To determine the atomic number (Z) of a hydrogen-like ion, given that the energy difference between its second excitation state and the ground state is 108.8 eV, we use the following formula for the energy difference between two energy levels in a hydrogen-like atom:

$ \Delta E = 13.6 \, \text{eV} \times Z^2 \left[\frac{1}{n_1^2} - \frac{1}{n_2^2}\right] $

Here, for the second excitation, $ n_2 = 3 $ (since excitation means moving to the second higher energy level beyond the ground state, which means $ n_1 = 1 $ for the ground state to $ n_2 = 3 $).
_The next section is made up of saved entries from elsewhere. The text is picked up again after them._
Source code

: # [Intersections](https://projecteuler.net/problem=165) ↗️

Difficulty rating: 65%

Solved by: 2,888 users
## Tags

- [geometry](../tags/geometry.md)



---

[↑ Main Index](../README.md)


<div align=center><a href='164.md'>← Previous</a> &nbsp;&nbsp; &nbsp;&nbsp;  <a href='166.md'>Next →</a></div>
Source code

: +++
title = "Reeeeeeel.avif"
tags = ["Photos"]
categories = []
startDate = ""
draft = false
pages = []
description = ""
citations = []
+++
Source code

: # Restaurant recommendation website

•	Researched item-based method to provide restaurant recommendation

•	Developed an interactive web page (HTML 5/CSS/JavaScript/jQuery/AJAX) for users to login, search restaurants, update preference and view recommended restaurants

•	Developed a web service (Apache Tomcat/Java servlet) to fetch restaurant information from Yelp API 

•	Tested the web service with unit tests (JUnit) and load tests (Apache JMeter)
Plug these into the energy difference formula:

$ \Delta E = 13.6 \, Z^2 \left[\frac{1}{1^2} - \frac{1}{3^2}\right] $

Simplifying the term in brackets:

$ \Delta E = 13.6 \, Z^2 \left[1 - \frac{1}{9}\right] = 13.6 \, Z^2 \times \frac{8}{9} $

Given that $\Delta E = 108.8 \, \text{eV}$, set the equations equal:

$ 13.6 \, \frac{8Z^2}{9} = 108.8 $

Solving for $ Z $, first simplify:

$ 13.6 \times \frac{8}{9} \times Z^2 = 108.8 $

$ \frac{108.8 \times 9}{13.6 \times 8} = Z^2 $

$ Z^2 = 9 $

Thus, the atomic number $ Z $ is:

$ Z = 3 $

The atomic number of the ion is 3.